**MATERIAL FOR THE TASK:**
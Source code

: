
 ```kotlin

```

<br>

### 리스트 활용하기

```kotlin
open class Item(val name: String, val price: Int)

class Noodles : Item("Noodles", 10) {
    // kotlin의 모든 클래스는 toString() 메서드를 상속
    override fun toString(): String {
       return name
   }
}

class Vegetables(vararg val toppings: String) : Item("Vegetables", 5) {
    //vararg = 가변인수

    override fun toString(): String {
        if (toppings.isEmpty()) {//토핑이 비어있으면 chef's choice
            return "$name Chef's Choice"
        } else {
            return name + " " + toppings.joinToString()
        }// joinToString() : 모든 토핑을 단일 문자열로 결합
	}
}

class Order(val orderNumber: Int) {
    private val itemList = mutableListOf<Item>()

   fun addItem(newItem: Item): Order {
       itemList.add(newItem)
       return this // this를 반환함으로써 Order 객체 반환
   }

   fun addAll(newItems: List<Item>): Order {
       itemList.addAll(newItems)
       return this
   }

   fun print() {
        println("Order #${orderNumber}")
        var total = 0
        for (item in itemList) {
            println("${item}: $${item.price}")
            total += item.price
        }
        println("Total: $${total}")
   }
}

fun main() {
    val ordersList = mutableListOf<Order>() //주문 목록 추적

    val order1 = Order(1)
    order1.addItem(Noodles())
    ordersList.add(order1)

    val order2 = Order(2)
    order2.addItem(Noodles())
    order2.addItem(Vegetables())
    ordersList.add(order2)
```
* * *
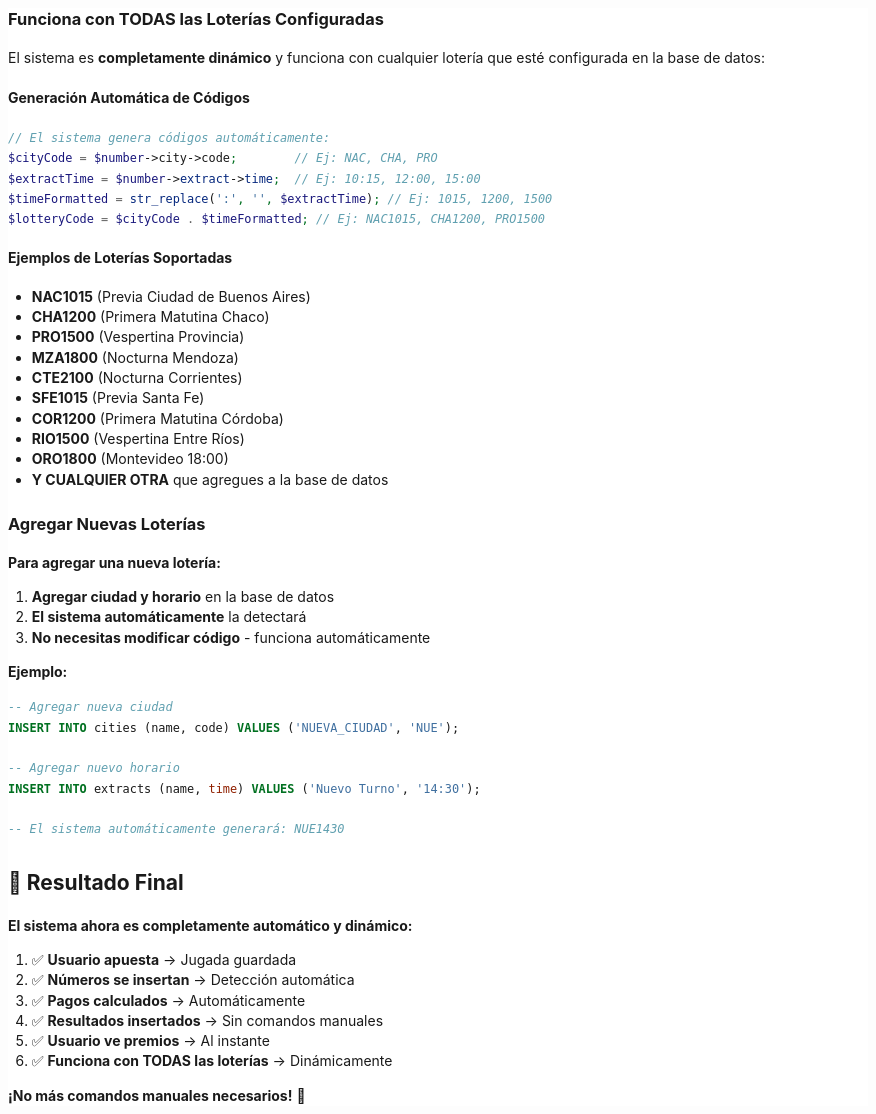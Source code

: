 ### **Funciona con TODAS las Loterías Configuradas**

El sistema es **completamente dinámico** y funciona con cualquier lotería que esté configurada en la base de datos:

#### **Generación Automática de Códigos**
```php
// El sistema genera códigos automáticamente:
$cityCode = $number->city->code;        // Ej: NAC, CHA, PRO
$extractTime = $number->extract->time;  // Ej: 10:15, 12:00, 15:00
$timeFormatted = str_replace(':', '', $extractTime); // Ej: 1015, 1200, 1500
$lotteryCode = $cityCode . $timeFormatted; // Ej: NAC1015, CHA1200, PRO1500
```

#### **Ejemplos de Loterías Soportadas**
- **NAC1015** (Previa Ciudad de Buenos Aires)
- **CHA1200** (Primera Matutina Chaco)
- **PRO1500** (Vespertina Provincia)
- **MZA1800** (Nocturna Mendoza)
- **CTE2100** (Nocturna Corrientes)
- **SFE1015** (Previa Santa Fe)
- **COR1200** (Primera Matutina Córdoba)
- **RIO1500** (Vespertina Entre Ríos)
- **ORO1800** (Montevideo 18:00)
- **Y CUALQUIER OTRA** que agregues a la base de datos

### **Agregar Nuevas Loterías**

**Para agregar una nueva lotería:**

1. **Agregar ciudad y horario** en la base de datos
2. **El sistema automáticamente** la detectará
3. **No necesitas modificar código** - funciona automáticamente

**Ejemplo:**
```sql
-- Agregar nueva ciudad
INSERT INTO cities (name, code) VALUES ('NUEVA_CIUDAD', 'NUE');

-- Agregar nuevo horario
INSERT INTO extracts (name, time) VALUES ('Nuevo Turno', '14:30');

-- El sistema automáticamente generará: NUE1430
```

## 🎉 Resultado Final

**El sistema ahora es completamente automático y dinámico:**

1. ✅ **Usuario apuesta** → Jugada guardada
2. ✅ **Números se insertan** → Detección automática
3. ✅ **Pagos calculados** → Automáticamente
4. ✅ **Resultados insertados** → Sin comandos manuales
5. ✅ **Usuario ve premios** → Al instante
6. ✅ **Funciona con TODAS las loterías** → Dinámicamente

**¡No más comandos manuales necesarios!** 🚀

**WORK ITEM:**
Wherever the line holding "5. ✅ **Usuario ve premios** → Al instante" falls in the entries above, copy exactly from it through the line holding "manuales necesarios!** 🚀", inclusive, and add nothing.

**EXERCISE RESPONSE:**
5. ✅ **Usuario ve premios** → Al instante
6. ✅ **Funciona con TODAS las loterías** → Dinámicamente

**¡No más comandos manuales necesarios!** 🚀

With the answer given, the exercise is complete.